One thing about poisons in games - and GURPS is one of those - it's generally not as scary as in reality. Pass a resistance check and you're okay. Deadliness varies, and although not all of them have resistance rolls (basically, not save or die, just . . . die) they generally do, and you usually get HT rolls not to die even after all of this.

So what if you want poisons to be a bit more systematically deadlier in GURPS?

First, don't forget the . . .
Rules As Written

Know your poisoning rules.

- Not all poisons have a resistance roll. Don't drink cyanide (B439).

- Some have HT roll penalties upwards of around -6 - don't get hit with curare (Low-Tech, p. 129).

- poisons often have multiple effects, such as damage and paralysis, or damage and a secondary chance of a heart attack, etc.

- Doubling a dose gives a penalty to resist and increased damage and reduced cycle times, per B439, Varying the Dosage, but makes it (much) easier to detect.

GURPS Dungeon Fantasy 2: Dungeons has a Practical Poisoning rule for when you want to double or quadruple venom doses for maximum effect - based on that same rule from Basic Set.

- Positive Size Modifiers delay poisons. They don't actually increase the needed dose, but they slow down the rate of the cycles. It takes longer to get to your heart, I'd guess. Negative size modifiers make them work faster!

- Persistent poisons hit you over and over while you're in the area, regardless of your success on resistance rolls. Lesson #1: When mustard gas comes in, you should go out.

- Delivery agents aren't always about skin contact or skin penetration. Don't forget sprayed venoms (usually Blood Agents or Contact Agents), Respiratory Agents, or sense-based (horrid smells, eye irritants, etc.).

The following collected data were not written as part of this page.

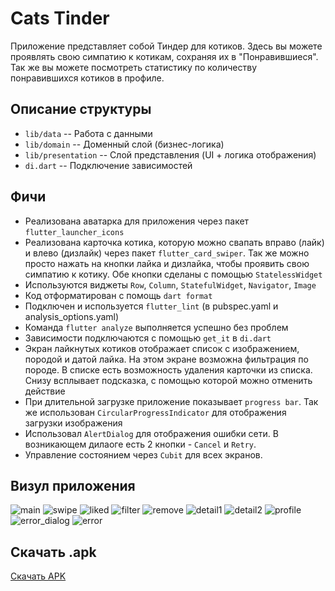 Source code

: # Cats Tinder

Приложение представляет собой Тиндер для котиков.
Здесь вы можете проявлять свою симпатию к котикам, сохраняя их в "Понравившиеся".
Так же вы можете посмотреть статистику по количеству понравившихся котиков в профиле.

## Описание структуры

- `lib/data` -- Работа с данными
- `lib/domain` -- Доменный слой (бизнес-логика)
- `lib/presentation` -- Слой представления (UI + логика отображения)
- `di.dart` -- Подключение зависимостей


## Фичи
- Реализована аватарка для приложения через пакет `flutter_launcher_icons`
- Реализована карточка котика, которую можно свапать вправо (лайк) и влево (дизлайк) через пакет `flutter_card_swiper`. Так же можно просто нажать на кнопки лайка и дизлайка, чтобы проявить свою симпатию к котику. Обе кнопки сделаны с помощью `StatelessWidget`
- Используются виджеты `Row`, `Column`, `StatefulWidget`, `Navigator`, `Image`
- Код отформатирован с помощь `dart format`
- Подключен и используется `flutter_lint` (в pubspec.yaml и analysis_options.yaml)
- Команда `flutter analyze` выполняется успешно без проблем
- Зависимости подключаются с помощью `get_it` в `di.dart`
- Экран лайкнутых котиков отображает список с изображением, породой и датой лайка. На этом экране возможна фильтрация по породе. В списке есть возможность удаления карточки из списка. Снизу всплывает подсказка, с помощью которой можно отменить действие
- При длительной загрузке приложение показывает `progress bar`. Так же использован `CircularProgressIndicator` для отображения загрузки изображения
- Использовал `AlertDialog` для отображения ошибки сети. В возникающем дилаоге есть 2 кнопки - `Cancel` и `Retry`. 
- Управление состоянием через `Cubit` для всех экранов. 

## Визул приложения
![main](./examples_inerface/main.jpg)
![swipe](./examples_inerface/swipe.jpg)
![liked](./examples_inerface/liked.jpg)
![filter](./examples_inerface/filter.jpg)
![remove](./examples_inerface/remove.jpg)
![detail1](./examples_inerface/detail1.jpg)
![detail2](./examples_inerface/detail2.jpg)
![profile](./examples_inerface/profile.jpg)
![error_dialog](./examples_inerface/error_dialog.jpg)
![error](./examples_inerface/error.jpg)


## Скачать .apk
[Скачать APK](https://github.com/KiriProg/Cats_Tinder/releases/latest/download/app-release.apk)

But what if that's just not enough? Here are three ways you can make poisons deadlier, or at least more worrisome.

Deadlier Venom

#1) Secret Resistance You can change how you run them, simply by not telling people the results of checks. Roll them secretly and just describe what happens. They'll have to assume the worst because they don't know if they made it or not. After all, "You take 3 damage" can mean a successful HT roll against a strong poison, or just a lucky damage roll.

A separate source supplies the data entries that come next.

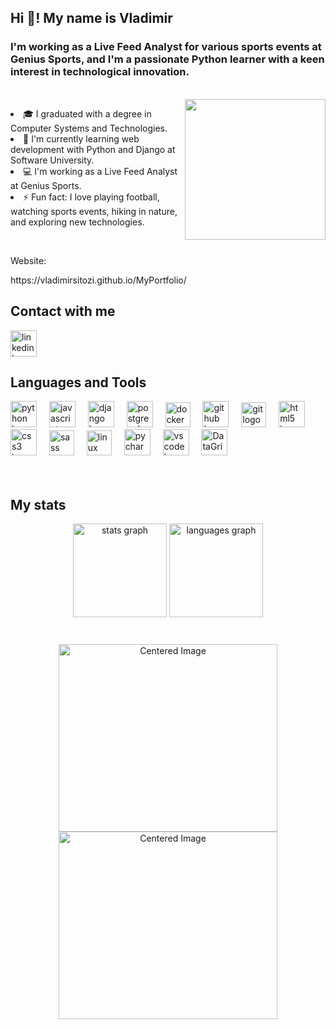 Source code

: <h2 align="left">Hi 👋! My name is Vladimir</h2>

<h3 align="left">I'm working as a Live Feed Analyst for various sports events at Genius Sports, and I'm a passionate Python learner with a keen interest in technological innovation.</h3>

<br>

<img align="right" src="https://media0.giphy.com/media/v1.Y2lkPTc5MGI3NjExODd1aHE4ZWxxeWEwd2IzbThmc3o1a3poNGZqOWtuMTV2aWJwdzRqeCZlcD12MV9pbnRlcm5hbF9naWZfYnlfaWQmY3Q9Zw/12754FUAz1Ks5q/giphy.webp" width="225" height="auto">

<p align="left">
  <l>
    <li>🎓 I graduated with a degree in Computer Systems and Technologies.</li>
    <li>🌱 I'm currently learning web development with Python and Django at Software University. </li>
    <li>💻 I'm working as a Live Feed Analyst at Genius Sports.</li>
    <li>⚡ Fun fact: I love playing football, watching sports events, hiking in nature, and exploring new technologies.</li>

  </l>
</p>

<br>

<p align="left">Website:</p>
<p>https://vladimirsitozi.github.io/MyPortfolio/</p>


<h2>Contact with me</h2>

<div align="left">
  <a href="https://www.linkedin.com/in/vladimir-simeonov-388a5a227/" target="_blank">
    <img src="https://raw.githubusercontent.com/maurodesouza/profile-readme-generator/master/src/assets/icons/social/linkedin/default.svg" width="42" height="42" alt="linkedin logo"  />
  </a>
</div>


<h2>Languages and Tools</h2>

<div align="left">
  <img src="https://cdn.jsdelivr.net/gh/devicons/devicon/icons/python/python-original.svg" height="42" alt="python logo"  />
  <img width="12" />
  <img src="https://cdn.jsdelivr.net/gh/devicons/devicon/icons/javascript/javascript-original.svg" height="42" alt="javascript logo"  />
  <img width="12" />
  <img src="https://cdn.jsdelivr.net/gh/devicons/devicon/icons/django/django-plain-wordmark.svg" height="42" alt="django logo"  />
  <img width="12" />
  <img src="https://cdn.jsdelivr.net/gh/devicons/devicon/icons/postgresql/postgresql-original.svg" height="42" alt="postgresql logo"  />
  <img width="12" />
  <img src="https://cdn.jsdelivr.net/gh/devicons/devicon/icons/docker/docker-original.svg" height="40" alt="docker logo"  />
  <img width="12" />
  <img src="https://skillicons.dev/icons?i=github" height="42" alt="github logo"  />
  <img width="12" />
  <img src="https://cdn.jsdelivr.net/gh/devicons/devicon/icons/git/git-original.svg" height="40" alt="git logo"  />
  <img width="12" />
  <img src="https://cdn.jsdelivr.net/gh/devicons/devicon/icons/html5/html5-original.svg" height="42" alt="html5 logo"  />
  <img width="12" />
  <img src="https://cdn.jsdelivr.net/gh/devicons/devicon/icons/css3/css3-original.svg" height="42" alt="css3 logo"  />
  <img width="12" />
  <img src="https://skillicons.dev/icons?i=sass" height="40" alt="sass logo"  />
  <img width="12" />
  <img src="https://cdn.jsdelivr.net/gh/devicons/devicon/icons/linux/linux-original.svg" height="40" alt="linux logo"  />
  <img width="12" />
  <img src="https://cdn.jsdelivr.net/gh/devicons/devicon/icons/pycharm/pycharm-original.svg" height="42" alt="pycharm logo"  />
  <img width="12" />
  <img src="https://cdn.jsdelivr.net/gh/devicons/devicon/icons/vscode/vscode-original.svg" height="42" alt="vscode logo"  />
  <img width="12" />
  <img src="https://resources.jetbrains.com/storage/products/datagrip/img/meta/datagrip_logo_300x300.png" height="42" alt="DataGrip logo" />
  <img width="12" />
</div>

<br>
<br>

<h2>My stats</h2>
<div align="center">
<!--   <img src="https://streak-stats.demolab.com?user=maurodesouza&locale=en&mode=daily&theme=dark&hide_border=false&border_radius=5&order=3" height="220" alt="streak graph"/> -->
  <img src="https://github-readme-stats.vercel.app/api?username=VladimirSiTozi&hide_title=false&hide_rank=false&show_icons=true&include_all_commits=true&count_private=true&disable_animations=false&theme=dracula&locale=en&hide_border=false&order=1" height="150" alt="stats graph"  />
  <img src="https://github-readme-stats.vercel.app/api/top-langs?username=VladimirSiTozi&locale=en&hide_title=false&layout=compact&card_width=320&langs_count=5&theme=dracula&hide_border=false&order=2" height="150" alt="languages graph"  />
</div>

###

###

<br>

<div align="center">
  <img src="https://media1.giphy.com/media/v1.Y2lkPTc5MGI3NjExcXV0YTc1N3g0ZTU2OGIxOXZ1MmptYWR4cW84aThrOTRsdnJ4OTk2NyZlcD12MV9pbnRlcm5hbF9naWZfYnlfaWQmY3Q9Zw/2IudUHdI075HL02Pkk/giphy.webp" alt="Centered Image"width="350" height="300" >
  <img src="https://media3.giphy.com/media/v1.Y2lkPTc5MGI3NjExNDNpbHVxb2ZhOTI5MXJnaGY3eml3ZW9nZjJmYnR2ZHQ1ZmtvNHBvciZlcD12MV9pbnRlcm5hbF9naWZfYnlfaWQmY3Q9Zw/13FrpeVH09Zrb2/giphy.gif" alt="Centered Image"width="350" height="300" >
</div>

This makes poisoning a bit more of a concern, but not actually deadlier. If anything, it might make it safer, but more expensive - not knowing if you've resisted or not, if you've taken the incidental damage of a successful roll or just got lucky on the effects of a failure, might drive you to use antivenins or magical cures in a fantasy game.

#2: Resisting Doesn't End Cycles - This is a big change. Right now, you make a resistance roll every time a poison comes up with a chance to affect you. If you resist, the attack ends and all further cycles are nullified.

I'm not a big fan of how this makes poison a lot less scary - all it takes is one good roll (or one of three, with Luck) to end its effects. Cobra bites you, you roll an hour later and resist and that's that. It has a tendency to make non-penalized HT rolls to resist poison not so scary. Most PCs get 12+ in this area, 14-15 or so with Fit, Very Fit, and so on, and may even stack Resistant to Poison on top. They normally resist right away, and if not, it's rarely more than 1-2 cycles before they do.

Changing it so you always apply all cycles, and must resist each as if it is was a new attack all over again, makes poison much scarier. Keep some antivenin around, because even a good HT roll early on only means you've bought some time to get help. It makes poison less "cobra bit me, make a roll and I'm okay" and more "cobra bit me, I'm going to suffer even if it doesn't kill me." This should affect the cost of Resistible, since part of the cost assumes success breaks the cycle of damage.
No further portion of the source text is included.